Member of the Illinois House of Representatives
- In office January 6, 1965 – December 31, 1975
- Preceded by: At-large district created
- Succeeded by: James M. Riccolo

Personal details
- Born: March 20, 1916 Wallace Township, Illinois
- Died: September 20, 1998 (aged 82) Ottawa, Illinois, U.S.
- Party: Democratic
- Profession: Farmer Politician

= Joseph Fennessey =

American politician (1916–1998)

Joseph Fennessey (March 20, 1916 – September 20, 1998) was an American politician who served as a member of the Illinois House of Representatives.

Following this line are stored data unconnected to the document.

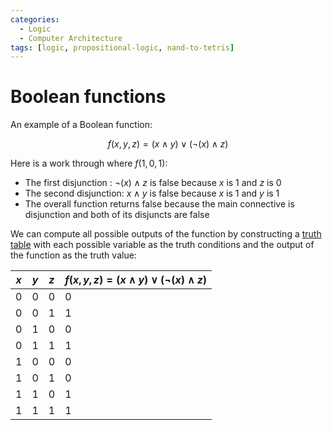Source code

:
 ```yaml
---
categories:
  - Logic
  - Computer Architecture
tags: [logic, propositional-logic, nand-to-tetris]
---
```


# Boolean functions

An example of a Boolean function:

$$
f(x,y,z) = (x \land y) \lor (\lnot(x) \land z )
$$

Here is a work through where $f(1, 0, 1)$:

- The first disjunction : $\lnot(x) \land z$ is false because $x$ is 1 and $z$ is 0
- The second disjunction: $x \land y$ is false because $x$ is 1 and $y$ is 1
- The overall function returns false because the main connective is disjunction and both of its disjuncts are false

We can compute all possible outputs of the function by constructing a [truth table](/Logic/Propositional_logic/Truth-tables.md) with each possible variable as the truth conditions and the output of the function as the truth value:

| $x$ | $y$ | $z$ | $f(x,y,z) = (x \land y) \lor (\lnot(x) \land z )$ |
| --- | --- | --- | ------------------------------------------------- |
| 0   | 0   | 0   | 0                                                 |
| 0   | 0   | 1   | 1                                                 |
| 0   | 1   | 0   | 0                                                 |
| 0   | 1   | 1   | 1                                                 |
| 1   | 0   | 0   | 0                                                 |
| 1   | 0   | 1   | 0                                                 |
| 1   | 1   | 0   | 1                                                 |
| 1   | 1   | 1   | 1                                                 |
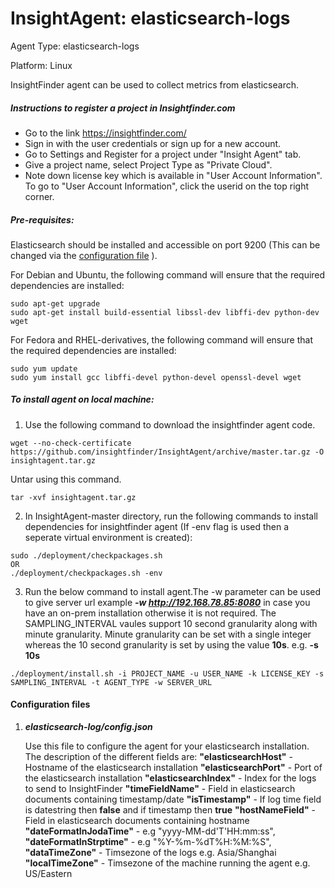 # InsightAgent: elasticsearch-logs
Agent Type: elasticsearch-logs

Platform: Linux

InsightFinder agent can be used to collect metrics from elasticsearch.

##### Instructions to register a project in Insightfinder.com
- Go to the link https://insightfinder.com/
- Sign in with the user credentials or sign up for a new account.
- Go to Settings and Register for a project under "Insight Agent" tab.
- Give a project name, select Project Type as "Private Cloud".
- Note down license key which is available in "User Account Information". To go to "User Account Information", click the userid on the top right corner.

##### Pre-requisites:
Elasticsearch should be installed and accessible on port 9200 (This can be changed via the [configuration file](#config) ).

For Debian and Ubuntu, the following command will ensure that the required dependencies are installed:
``` linux
sudo apt-get upgrade
sudo apt-get install build-essential libssl-dev libffi-dev python-dev wget
```
For Fedora and RHEL-derivatives, the following command will ensure that the required dependencies are installed:
```
sudo yum update
sudo yum install gcc libffi-devel python-devel openssl-devel wget
```

##### To install agent on local machine:
1) Use the following command to download the insightfinder agent code.
```
wget --no-check-certificate https://github.com/insightfinder/InsightAgent/archive/master.tar.gz -O insightagent.tar.gz
```
Untar using this command.
```
tar -xvf insightagent.tar.gz
```

2) In InsightAgent-master directory, run the following commands to install dependencies for insightfinder agent (If -env flag is used then a seperate virtual environment is created):
```
sudo ./deployment/checkpackages.sh
OR
./deployment/checkpackages.sh -env
```

3) Run the below command to install agent.The -w parameter can be used to give server url example ***-w http://192.168.78.85:8080***  in case you have an on-prem installation otherwise it is not required. The SAMPLING_INTERVAL  vaules support 10 second granularity along with minute granularity. Minute granularity can be set with a single integer whereas the 10 second granularity is set by using the value **10s**. e.g. **-s 10s**
```
./deployment/install.sh -i PROJECT_NAME -u USER_NAME -k LICENSE_KEY -s SAMPLING_INTERVAL -t AGENT_TYPE -w SERVER_URL
```


#### <a name="config"/>Configuration files</a>

1. ***elasticsearch-log/config.json***

   Use this file to configure the agent for your elasticsearch installation. The description of the different fields are:
    **"elasticsearchHost"** - Hostname of the elasticsearch installation
    **"elasticsearchPort"** - Port of the elasticsearch installation
    **"elasticsearchIndex"** - Index for the logs to send to InsightFinder
    **"timeFieldName"** - Field in elasticsearch documents containing timestamp/date
    **"isTimestamp"** - If log time field is datestring then **false** and if timestamp then **true**
    **"hostNameField"** - Field in elasticsearch documents containing hostname
    **"dateFormatInJodaTime"** - e.g "yyyy-MM-dd'T'HH:mm:ss",
    **"dateFormatInStrptime"** - e.g "%Y-%m-%dT%H:%M:%S",
    **"dataTimeZone"** - Timsezone of the logs e.g. Asia/Shanghai
    **"localTimeZone"** - Timsezone of the machine running the agent e.g. US/Eastern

Joseph Fennessey was born in Wallace Township, LaSalle County, Illinois on March 20, 1916. He was elected to the Illinois House of Representatives in the 1964 election at-large election. He was sworn into office on January 6, 1965, and reelected five times. The stalled reapportionment process, the cause of the 1964 at-large election, was resolved by the Illinois Supreme Court in 1965. Fennessey was drawn into the 40th district, which included his home county of LaSalle, along with Livingston, Marshall, and Putnam counties. In the 1971 reapportionment, he was drawn into the 38th district. He retained LaSalle and Livingston counties, but shed Marshall and Putnam counties while adding portions of DeKalb, Kane, and Kendall counties. He resigned from the Illinois House of Representatives to accept an appointment to serve as the Clerk of the Third District Appellate Court. He resigned December 31, 1975. The subsequent vacancy in the Illinois House was filled by twenty-seven year old James M. Riccolo of Dwight, Illinois, who had served as Fennessey's administrative assistant.

He retired as clerk effective October 15, 1985. He died at his home in Ottawa, Illinois on September 20, 1998, at the age of 82.